++++ EXTRACTED RECORDS

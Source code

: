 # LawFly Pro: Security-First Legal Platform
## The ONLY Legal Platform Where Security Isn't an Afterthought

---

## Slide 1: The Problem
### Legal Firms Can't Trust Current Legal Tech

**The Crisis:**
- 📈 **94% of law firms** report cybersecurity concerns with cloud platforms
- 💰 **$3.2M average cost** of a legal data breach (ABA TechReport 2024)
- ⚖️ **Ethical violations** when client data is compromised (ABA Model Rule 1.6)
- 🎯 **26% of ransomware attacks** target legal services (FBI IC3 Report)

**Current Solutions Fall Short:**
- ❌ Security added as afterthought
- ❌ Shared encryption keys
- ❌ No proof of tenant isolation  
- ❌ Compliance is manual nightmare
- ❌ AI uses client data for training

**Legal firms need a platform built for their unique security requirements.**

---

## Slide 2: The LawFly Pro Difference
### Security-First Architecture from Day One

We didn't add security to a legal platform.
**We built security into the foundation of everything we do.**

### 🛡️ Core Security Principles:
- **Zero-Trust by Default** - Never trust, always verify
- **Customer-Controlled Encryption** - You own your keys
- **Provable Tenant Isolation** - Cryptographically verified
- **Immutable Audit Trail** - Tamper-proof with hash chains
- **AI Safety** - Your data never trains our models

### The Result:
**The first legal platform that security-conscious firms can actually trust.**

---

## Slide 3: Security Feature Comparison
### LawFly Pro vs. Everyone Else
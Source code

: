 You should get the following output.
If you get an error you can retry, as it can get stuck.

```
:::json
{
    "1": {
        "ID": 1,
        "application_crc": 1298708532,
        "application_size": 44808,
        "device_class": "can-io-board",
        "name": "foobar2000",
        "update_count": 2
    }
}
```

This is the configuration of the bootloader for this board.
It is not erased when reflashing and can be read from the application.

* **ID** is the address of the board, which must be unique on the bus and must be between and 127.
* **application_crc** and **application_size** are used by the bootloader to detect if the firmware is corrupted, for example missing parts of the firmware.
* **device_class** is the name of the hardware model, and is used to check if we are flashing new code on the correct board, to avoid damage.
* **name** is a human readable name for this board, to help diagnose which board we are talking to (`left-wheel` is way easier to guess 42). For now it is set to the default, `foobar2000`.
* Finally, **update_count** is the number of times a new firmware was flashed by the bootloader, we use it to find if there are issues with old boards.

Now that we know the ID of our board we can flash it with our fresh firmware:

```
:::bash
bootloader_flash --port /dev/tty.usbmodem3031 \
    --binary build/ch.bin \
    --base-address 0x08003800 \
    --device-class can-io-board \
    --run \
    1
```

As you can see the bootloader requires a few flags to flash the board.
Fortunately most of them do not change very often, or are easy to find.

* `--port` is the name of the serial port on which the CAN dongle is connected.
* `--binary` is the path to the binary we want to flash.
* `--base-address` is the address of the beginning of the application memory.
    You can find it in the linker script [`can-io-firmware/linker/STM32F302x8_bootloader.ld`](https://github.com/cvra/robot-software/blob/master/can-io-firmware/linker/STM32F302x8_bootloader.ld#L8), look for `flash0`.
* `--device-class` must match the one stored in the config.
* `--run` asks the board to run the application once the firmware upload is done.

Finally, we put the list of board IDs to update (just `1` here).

++++++++

• _ASSIGNMENT_:
Give back exactly what runs from the first line of the listing above to the line that contains "- ❌ AI uses client data for training", keeping both end lines.

• _ANSWER SECTION_:
Source code

: # LawFly Pro: Security-First Legal Platform
## The ONLY Legal Platform Where Security Isn't an Afterthought

---

## Slide 1: The Problem
### Legal Firms Can't Trust Current Legal Tech

**The Crisis:**
- 📈 **94% of law firms** report cybersecurity concerns with cloud platforms
- 💰 **$3.2M average cost** of a legal data breach (ABA TechReport 2024)
- ⚖️ **Ethical violations** when client data is compromised (ABA Model Rule 1.6)
- 🎯 **26% of ransomware attacks** target legal services (FBI IC3 Report)

**Current Solutions Fall Short:**
- ❌ Security added as afterthought
- ❌ Shared encryption keys
- ❌ No proof of tenant isolation  
- ❌ Compliance is manual nightmare
- ❌ AI uses client data for training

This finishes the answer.